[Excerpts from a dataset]
Content starts

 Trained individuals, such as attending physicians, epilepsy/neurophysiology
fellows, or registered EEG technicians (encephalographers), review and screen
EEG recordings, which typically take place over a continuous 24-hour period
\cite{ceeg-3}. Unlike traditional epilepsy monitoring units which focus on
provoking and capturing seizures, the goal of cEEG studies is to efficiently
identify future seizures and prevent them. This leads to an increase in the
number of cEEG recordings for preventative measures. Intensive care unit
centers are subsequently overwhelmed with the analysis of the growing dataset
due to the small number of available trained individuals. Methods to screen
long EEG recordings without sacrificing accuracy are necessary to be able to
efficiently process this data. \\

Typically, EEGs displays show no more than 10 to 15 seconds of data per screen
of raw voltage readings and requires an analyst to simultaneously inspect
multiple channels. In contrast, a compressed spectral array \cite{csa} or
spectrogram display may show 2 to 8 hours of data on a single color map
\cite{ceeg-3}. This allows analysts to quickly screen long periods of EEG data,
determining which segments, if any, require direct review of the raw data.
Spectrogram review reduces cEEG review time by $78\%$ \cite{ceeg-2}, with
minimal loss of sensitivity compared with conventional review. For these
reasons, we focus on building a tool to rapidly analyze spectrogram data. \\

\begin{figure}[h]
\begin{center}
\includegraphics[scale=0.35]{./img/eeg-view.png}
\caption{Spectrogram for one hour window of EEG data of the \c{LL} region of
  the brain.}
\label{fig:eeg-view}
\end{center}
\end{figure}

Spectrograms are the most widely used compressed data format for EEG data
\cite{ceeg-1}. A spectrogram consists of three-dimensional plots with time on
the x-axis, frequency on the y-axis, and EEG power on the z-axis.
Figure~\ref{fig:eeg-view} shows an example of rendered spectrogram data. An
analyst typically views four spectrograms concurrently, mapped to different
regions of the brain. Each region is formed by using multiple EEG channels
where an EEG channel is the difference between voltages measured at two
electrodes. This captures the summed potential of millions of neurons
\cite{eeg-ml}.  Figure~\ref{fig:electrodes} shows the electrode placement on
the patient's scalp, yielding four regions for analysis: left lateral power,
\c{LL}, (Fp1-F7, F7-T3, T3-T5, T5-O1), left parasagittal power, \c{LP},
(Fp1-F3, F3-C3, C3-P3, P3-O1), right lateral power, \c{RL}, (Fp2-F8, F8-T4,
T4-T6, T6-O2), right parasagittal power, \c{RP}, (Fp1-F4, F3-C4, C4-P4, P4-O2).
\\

Content ends
Content starts

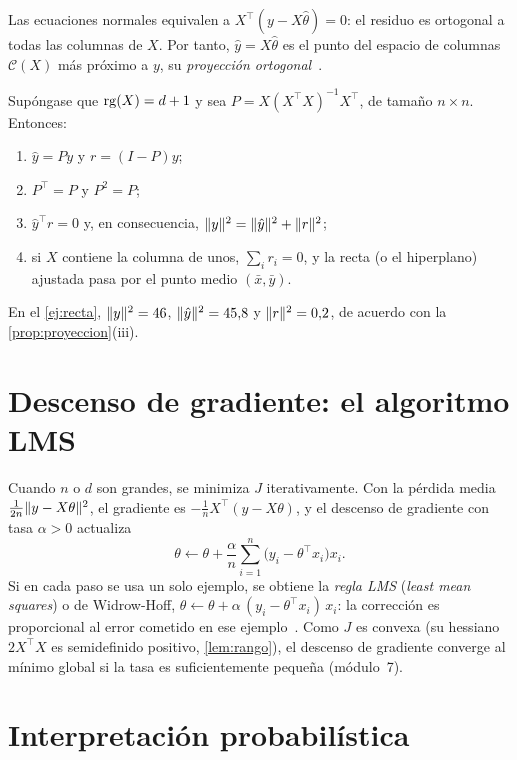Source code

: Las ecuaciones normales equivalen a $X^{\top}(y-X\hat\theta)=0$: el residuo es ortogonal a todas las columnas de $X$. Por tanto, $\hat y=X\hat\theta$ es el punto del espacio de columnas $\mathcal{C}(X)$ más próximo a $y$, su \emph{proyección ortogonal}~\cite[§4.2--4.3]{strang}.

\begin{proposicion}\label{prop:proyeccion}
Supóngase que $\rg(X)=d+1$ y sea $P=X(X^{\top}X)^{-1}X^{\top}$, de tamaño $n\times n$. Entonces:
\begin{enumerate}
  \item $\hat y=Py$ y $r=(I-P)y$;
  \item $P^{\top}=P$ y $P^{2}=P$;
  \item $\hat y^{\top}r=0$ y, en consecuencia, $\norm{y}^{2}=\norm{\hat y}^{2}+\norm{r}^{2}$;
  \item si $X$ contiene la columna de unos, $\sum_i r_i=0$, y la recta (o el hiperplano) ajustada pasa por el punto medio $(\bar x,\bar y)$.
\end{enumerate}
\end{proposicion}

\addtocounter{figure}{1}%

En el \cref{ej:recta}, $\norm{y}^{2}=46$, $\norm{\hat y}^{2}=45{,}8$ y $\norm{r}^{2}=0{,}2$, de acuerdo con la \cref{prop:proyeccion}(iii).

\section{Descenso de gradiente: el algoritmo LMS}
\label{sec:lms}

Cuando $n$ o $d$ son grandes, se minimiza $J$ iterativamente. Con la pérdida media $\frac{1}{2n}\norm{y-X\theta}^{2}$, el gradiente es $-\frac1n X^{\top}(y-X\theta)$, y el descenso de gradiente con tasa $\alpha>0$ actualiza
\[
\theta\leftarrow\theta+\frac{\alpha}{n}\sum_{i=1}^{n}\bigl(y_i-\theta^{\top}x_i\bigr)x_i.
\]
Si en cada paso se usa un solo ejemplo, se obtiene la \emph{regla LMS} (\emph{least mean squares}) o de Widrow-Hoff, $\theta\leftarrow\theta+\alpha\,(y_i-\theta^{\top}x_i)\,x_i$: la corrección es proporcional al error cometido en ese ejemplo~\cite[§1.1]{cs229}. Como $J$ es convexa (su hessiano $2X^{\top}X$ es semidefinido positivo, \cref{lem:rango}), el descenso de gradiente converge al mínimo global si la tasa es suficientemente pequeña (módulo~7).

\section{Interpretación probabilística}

Content ends

Action item ▸ Starting with the line with "centers are subsequently" above and going on through the line with "the patient's scalp, yielding", transcribe every line exactly, both ends included, and add nothing.

Answer box ▸
centers are subsequently overwhelmed with the analysis of the growing dataset
due to the small number of available trained individuals. Methods to screen
long EEG recordings without sacrificing accuracy are necessary to be able to
efficiently process this data. \\

Typically, EEGs displays show no more than 10 to 15 seconds of data per screen
of raw voltage readings and requires an analyst to simultaneously inspect
multiple channels. In contrast, a compressed spectral array \cite{csa} or
spectrogram display may show 2 to 8 hours of data on a single color map
\cite{ceeg-3}. This allows analysts to quickly screen long periods of EEG data,
determining which segments, if any, require direct review of the raw data.
Spectrogram review reduces cEEG review time by $78\%$ \cite{ceeg-2}, with
minimal loss of sensitivity compared with conventional review. For these
reasons, we focus on building a tool to rapidly analyze spectrogram data. \\

\begin{figure}[h]
\begin{center}
\includegraphics[scale=0.35]{./img/eeg-view.png}
\caption{Spectrogram for one hour window of EEG data of the \c{LL} region of
  the brain.}
\label{fig:eeg-view}
\end{center}
\end{figure}

Spectrograms are the most widely used compressed data format for EEG data
\cite{ceeg-1}. A spectrogram consists of three-dimensional plots with time on
the x-axis, frequency on the y-axis, and EEG power on the z-axis.
Figure~\ref{fig:eeg-view} shows an example of rendered spectrogram data. An
analyst typically views four spectrograms concurrently, mapped to different
regions of the brain. Each region is formed by using multiple EEG channels
where an EEG channel is the difference between voltages measured at two
electrodes. This captures the summed potential of millions of neurons
\cite{eeg-ml}.  Figure~\ref{fig:electrodes} shows the electrode placement on
the patient's scalp, yielding four regions for analysis: left lateral power,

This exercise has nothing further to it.